Start streaming from both cameras

pipeline_1.start(config_1) pipeline_2.start(config_2)

Alignment

align_to = rs.stream.color align = rs.align(align_to)

try: while True:

    # Camera 1
    # Wait for a coherent pair of frames: depth and color
    frames_1 = pipeline_1.wait_for_frames()
    aligned_frames_1 = align.process(frames_1)
    aligned_depth_frame_1 = aligned_frames_1.get_depth_frame()
    #depth_frame_1 = frames_1.get_depth_frame()
    color_frame_1 = aligned_frames_1.get_color_frame()
    hands = aligned_frames_1.get_color_frame()
    if not aligned_depth_frame_1 or not color_frame_1:
        continue
    # Convert images to numpy arrays
    aligned_depth_image_1 = np.asanyarray(aligned_depth_frame_1.get_data())
    color_image_1 = np.asanyarray(color_frame_1.get_data())
    #hands_image_1 = np.asanyarray(color_frame_1.get_data())
    #Apply colormap on depth image (image must be converted to 8-bit per pixel first)
    depth_colormap_1 = cv2.applyColorMap(cv2.convertScaleAbs(aligned_depth_image_1, alpha=0.5), cv2.COLORMAP_JET)

    # Camera 2
    # Wait for a coherent pair of frames: depth and color
    frames_2 = pipeline_2.wait_for_frames()
    aligned_frames_2 = align.process(frames_2)
    aligned_depth_frame_2 = aligned_frames_2.get_depth_frame()
    # depth_frame_2 = frames_2.get_depth_frame()
    color_frame_2 = aligned_frames_2.get_color_frame()
    hands1 = aligned_frames_2.get_color_frame()
    if not aligned_depth_frame_2 or not color_frame_2:
        continue
    # Convert images to numpy arrays
    aligned_depth_image_2 = np.asanyarray(aligned_depth_frame_2.get_data())
    color_image_2 = np.asanyarray(color_frame_2.get_data())
    #hands_image_2 = np.asanyarray(color_frame_2.get_data())
    # Apply colormap on depth image (image must be converted to 8-bit per pixel first)
    depth_colormap_2 = cv2.applyColorMap(cv2.convertScaleAbs(aligned_depth_image_2, alpha=0.5), cv2.COLORMAP_JET)

    # Stack all images horizontally
    #images = np.hstack((color_image_1,color_image_2))

    # Show images from both cameras

    cv2.imshow('RealSense', images)
    #cv2.imshow('left', color_image_1)
    #cv2.imshow('right', color_image_2)

    cv2.waitKey(1)

    # Save images and depth maps from both cameras by pressing 's'
    ch = cv2.waitKey(25)
    if ch == 115:
        cv2.imwrite("my_image_1.jpg", color_image_1)
        cv2.imwrite("my_depth_1.jpg", depth_colormap_1)
        cv2.imwrite("my_image_2.jpg", color_image_2)
        cv2.imwrite("my_depth_2.jpg", depth_colormap_2)
        print("Save")

    #distance = rs.depth_frame.get_distance(aligned_depth_image_1, 650, 340)
    #print(distance)

finally:

# Stop streaming
pipeline_1.stop()
pipeline_2.stop()

Capture

Swazir9449 commented 3 years ago

How can I use 840x840?

MartyG-RealSense commented 3 years ago

It is great to hear that you were successful in correcting your depth problem!

840x840 is not a resolution that is supported by RealSense.

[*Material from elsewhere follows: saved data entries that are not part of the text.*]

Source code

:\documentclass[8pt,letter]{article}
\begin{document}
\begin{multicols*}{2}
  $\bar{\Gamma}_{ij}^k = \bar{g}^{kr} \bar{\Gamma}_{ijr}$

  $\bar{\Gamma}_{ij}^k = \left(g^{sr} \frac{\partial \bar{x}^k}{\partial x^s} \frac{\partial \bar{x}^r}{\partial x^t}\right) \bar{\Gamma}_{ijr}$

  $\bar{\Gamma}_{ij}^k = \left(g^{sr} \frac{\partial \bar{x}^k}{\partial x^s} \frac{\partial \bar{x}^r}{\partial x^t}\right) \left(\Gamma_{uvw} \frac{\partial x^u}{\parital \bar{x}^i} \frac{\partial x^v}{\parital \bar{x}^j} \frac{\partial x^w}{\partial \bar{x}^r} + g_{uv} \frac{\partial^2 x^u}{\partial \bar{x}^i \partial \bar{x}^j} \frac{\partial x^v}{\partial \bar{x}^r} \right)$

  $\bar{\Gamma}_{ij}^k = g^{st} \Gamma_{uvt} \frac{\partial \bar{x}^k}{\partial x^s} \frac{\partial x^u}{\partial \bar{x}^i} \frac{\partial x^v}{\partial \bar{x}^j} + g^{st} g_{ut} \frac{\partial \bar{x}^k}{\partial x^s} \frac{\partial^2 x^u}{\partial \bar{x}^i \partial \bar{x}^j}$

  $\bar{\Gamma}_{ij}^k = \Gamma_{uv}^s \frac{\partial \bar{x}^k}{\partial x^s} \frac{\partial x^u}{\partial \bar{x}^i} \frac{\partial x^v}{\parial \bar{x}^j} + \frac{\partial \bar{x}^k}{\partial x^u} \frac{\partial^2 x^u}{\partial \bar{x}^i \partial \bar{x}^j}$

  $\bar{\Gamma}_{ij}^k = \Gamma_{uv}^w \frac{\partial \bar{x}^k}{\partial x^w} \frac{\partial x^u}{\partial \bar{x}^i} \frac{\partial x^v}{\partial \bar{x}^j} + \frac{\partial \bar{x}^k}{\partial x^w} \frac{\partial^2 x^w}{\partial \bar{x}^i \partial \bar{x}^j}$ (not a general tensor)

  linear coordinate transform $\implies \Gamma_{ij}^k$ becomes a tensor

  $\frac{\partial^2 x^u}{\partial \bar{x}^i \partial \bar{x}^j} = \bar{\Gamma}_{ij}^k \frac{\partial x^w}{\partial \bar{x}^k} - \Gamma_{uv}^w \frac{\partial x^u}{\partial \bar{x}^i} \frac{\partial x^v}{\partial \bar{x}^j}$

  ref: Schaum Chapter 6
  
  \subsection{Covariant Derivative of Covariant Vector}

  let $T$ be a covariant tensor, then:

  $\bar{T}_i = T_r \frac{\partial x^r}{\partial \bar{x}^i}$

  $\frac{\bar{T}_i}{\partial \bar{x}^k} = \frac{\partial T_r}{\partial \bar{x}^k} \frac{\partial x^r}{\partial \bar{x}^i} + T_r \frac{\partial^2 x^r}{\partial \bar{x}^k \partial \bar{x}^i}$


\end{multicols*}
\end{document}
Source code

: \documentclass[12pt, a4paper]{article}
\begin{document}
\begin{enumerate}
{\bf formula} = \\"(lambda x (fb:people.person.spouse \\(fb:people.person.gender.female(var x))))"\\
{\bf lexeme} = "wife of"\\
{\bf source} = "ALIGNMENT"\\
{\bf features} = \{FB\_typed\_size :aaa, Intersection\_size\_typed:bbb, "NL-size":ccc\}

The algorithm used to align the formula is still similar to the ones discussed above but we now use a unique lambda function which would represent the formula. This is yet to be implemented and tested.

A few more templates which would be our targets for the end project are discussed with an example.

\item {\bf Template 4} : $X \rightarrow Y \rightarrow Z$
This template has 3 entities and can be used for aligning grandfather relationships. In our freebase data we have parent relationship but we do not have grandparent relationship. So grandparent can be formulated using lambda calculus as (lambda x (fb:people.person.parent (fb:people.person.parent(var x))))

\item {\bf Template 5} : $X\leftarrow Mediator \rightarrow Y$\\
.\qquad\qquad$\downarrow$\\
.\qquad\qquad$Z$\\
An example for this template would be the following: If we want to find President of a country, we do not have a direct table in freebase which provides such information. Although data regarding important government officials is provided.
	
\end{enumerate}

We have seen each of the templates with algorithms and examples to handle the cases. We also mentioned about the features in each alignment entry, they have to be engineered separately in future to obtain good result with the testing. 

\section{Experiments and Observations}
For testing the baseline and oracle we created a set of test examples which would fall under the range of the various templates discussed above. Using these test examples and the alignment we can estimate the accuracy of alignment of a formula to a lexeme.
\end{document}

The closest supported resolution is 848x480

In regard to post-processing filters: they can play an important role in performing image enhancement such as reducing noise, stabilizing fluctuations, removing unwanted depth detail using minimum and maximum depth distances, and filling in holes and gaps. So they are more important than being for the purposes of visual pleasure.

It is fair to say though that there are other factors, such as lighting, environment and distance of an observed object from the camera, that will be a primary influence on the accuracy of depth measurements.

MartyG-RealSense commented 3 years ago

Hi @Swazir9449 Do you require further assistance with this case, please? Thanks!

MartyG-RealSense commented 3 years ago

Case closed due to no further comments received.